Collected data:

------------------------------

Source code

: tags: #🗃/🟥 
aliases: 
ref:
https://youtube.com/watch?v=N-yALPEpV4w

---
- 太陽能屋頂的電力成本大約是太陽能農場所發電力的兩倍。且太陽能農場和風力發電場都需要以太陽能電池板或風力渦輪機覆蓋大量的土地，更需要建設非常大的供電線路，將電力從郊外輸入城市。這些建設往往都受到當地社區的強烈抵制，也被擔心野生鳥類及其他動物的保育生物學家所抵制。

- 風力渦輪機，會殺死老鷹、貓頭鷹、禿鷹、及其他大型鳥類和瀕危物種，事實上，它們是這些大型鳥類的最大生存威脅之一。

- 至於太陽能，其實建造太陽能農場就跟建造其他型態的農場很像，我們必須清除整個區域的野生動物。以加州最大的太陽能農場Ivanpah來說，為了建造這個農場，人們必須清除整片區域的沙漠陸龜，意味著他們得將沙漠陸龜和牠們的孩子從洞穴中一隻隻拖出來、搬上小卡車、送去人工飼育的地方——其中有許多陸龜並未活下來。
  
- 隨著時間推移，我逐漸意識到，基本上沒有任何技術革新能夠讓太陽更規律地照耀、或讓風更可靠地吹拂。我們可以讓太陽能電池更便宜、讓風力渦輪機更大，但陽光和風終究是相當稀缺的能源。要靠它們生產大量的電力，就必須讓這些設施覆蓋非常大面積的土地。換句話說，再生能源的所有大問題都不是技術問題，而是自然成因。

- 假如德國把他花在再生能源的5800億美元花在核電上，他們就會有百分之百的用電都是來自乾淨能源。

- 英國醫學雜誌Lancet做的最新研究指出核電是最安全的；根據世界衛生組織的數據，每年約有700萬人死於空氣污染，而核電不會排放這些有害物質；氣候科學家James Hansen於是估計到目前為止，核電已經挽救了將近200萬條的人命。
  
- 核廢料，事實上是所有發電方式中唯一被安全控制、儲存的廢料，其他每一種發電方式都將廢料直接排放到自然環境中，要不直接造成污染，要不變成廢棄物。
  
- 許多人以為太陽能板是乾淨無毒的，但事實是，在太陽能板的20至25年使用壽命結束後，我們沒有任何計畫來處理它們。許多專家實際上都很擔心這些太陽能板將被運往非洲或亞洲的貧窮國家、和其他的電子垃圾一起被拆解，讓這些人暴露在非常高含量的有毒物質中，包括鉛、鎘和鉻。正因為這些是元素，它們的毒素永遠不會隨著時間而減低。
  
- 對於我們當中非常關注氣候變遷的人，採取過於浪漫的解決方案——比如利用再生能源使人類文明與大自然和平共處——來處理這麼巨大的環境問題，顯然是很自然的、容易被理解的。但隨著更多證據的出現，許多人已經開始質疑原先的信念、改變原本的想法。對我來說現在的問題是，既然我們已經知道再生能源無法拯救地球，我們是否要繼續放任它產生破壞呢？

------------------------------

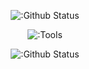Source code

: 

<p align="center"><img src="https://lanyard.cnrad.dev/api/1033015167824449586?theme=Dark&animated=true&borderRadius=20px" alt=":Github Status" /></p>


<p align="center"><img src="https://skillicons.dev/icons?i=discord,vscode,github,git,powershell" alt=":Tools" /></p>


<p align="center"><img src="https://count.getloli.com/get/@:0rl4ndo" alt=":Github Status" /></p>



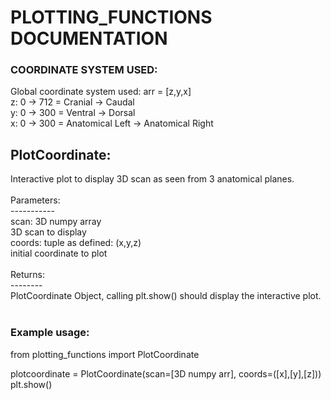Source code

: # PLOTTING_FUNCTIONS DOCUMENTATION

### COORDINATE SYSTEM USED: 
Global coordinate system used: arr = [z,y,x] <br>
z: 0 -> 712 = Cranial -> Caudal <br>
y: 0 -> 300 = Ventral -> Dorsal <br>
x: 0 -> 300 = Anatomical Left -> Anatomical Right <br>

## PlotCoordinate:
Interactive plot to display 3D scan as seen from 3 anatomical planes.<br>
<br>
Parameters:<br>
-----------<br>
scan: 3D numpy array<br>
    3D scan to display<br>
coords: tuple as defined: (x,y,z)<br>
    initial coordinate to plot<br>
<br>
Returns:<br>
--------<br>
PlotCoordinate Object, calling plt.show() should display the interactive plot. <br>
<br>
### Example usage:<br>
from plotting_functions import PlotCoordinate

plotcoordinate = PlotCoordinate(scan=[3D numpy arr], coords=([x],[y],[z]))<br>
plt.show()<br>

------------------------------

- Try it -
Begin at the line above that has "y: 0 -> 300 = Ventral -> Dorsal <br>" and stop after the line that has "plt.show()<br>", copying each line exactly and adding nothing else.

- Exercise answer -
y: 0 -> 300 = Ventral -> Dorsal <br>
x: 0 -> 300 = Anatomical Left -> Anatomical Right <br>

## PlotCoordinate:
Interactive plot to display 3D scan as seen from 3 anatomical planes.<br>
<br>
Parameters:<br>
-----------<br>
scan: 3D numpy array<br>
    3D scan to display<br>
coords: tuple as defined: (x,y,z)<br>
    initial coordinate to plot<br>
<br>
Returns:<br>
--------<br>
PlotCoordinate Object, calling plt.show() should display the interactive plot. <br>
<br>
### Example usage:<br>
from plotting_functions import PlotCoordinate

plotcoordinate = PlotCoordinate(scan=[3D numpy arr], coords=([x],[y],[z]))<br>
plt.show()<br>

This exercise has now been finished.